She tucks a strand of hair behind my ear and says my name. Sarah. That is all. Questions line up in my brain again, but there’s no place for them to go. I wonder if there is a limit to how many questions a person’s brain will hold. It seems so.
Chapter 32
At breakfast, there are blueberry pancakes, bacon, and bad news. You can tell from the way my grandmother says good morning and how there is no place setting for my dad.
“Where’s Dad?” I ask. She loads my plate with blueberry pancakes, then takes her napkin and smoothes it across her lap. Without even looking up, she says, “Your father fell asleep on the couch while watching TV.”
Well, I already know why. It is the same at home. Nothing is ever going to change. Will she speak the actual words? Drunk or drunkenness or passed out are all trouble words for her. She prefers overindulged.

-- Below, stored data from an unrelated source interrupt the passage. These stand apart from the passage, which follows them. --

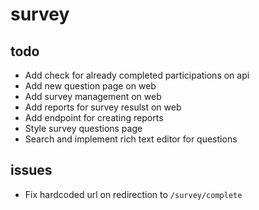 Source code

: # survey

## todo
- Add check for already completed participations on api
- Add new question page on web
- Add survey management on web
- Add reports for survey resulst on web
- Add endpoint for creating reports
- Style survey questions page
- Search and implement rich text editor for questions

## issues
- Fix hardcoded url on redirection to `/survey/complete`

“Unfortunately, he overindulged a bit,” she says. “Would you pass the butter?”
Well, doesn’t that just put a cherry on top of my life. I am so mad at him I could hit something. You would think he would pull himself together in front of his own mother and his sick father. But no, he is bringing all his bad habits from Garland, unpacking them from his duffel bag, making a big mess.
“I would like to have some coffee,” I say.
“Aren’t you a little young for that?” she wants to know. No, I am not. I am trying to get my life going in a positive way, steer the DNA inside me away from alcohol and toward caffeine. I go into the kitchen, grab a mug, fill it full, and carry it back to the table.
“Sarah, you might be too young to understand this, but your father has a problem with drinking.”
If I told her all I knew, it would change the shape of her face. It would be an entire paragraph of trouble words like passing out, hitting walls, forgetting birthdays, and wearing mismatched clothes to work. But I don’t want to change her face. It is already wrinkled with disappointment.
“What I want to say is, I’m thinking of asking your father to go get some help in a treatment center of some sort,” she says. “What do you think about that? You would need to stay here for a while.”
“For how long?” I ask.
“Well, we’ll have to see how things go,” she says.
The summer is not even over and here is Problem 3 for me to figure out. You can try to hide one parent with a problem that sends them to a hospital, but not two.
My grandmother adds another pancake to my untouched stack and another to her own. We sit in silence, watching syrup inch its way into the blue flowers at the edge of our plates.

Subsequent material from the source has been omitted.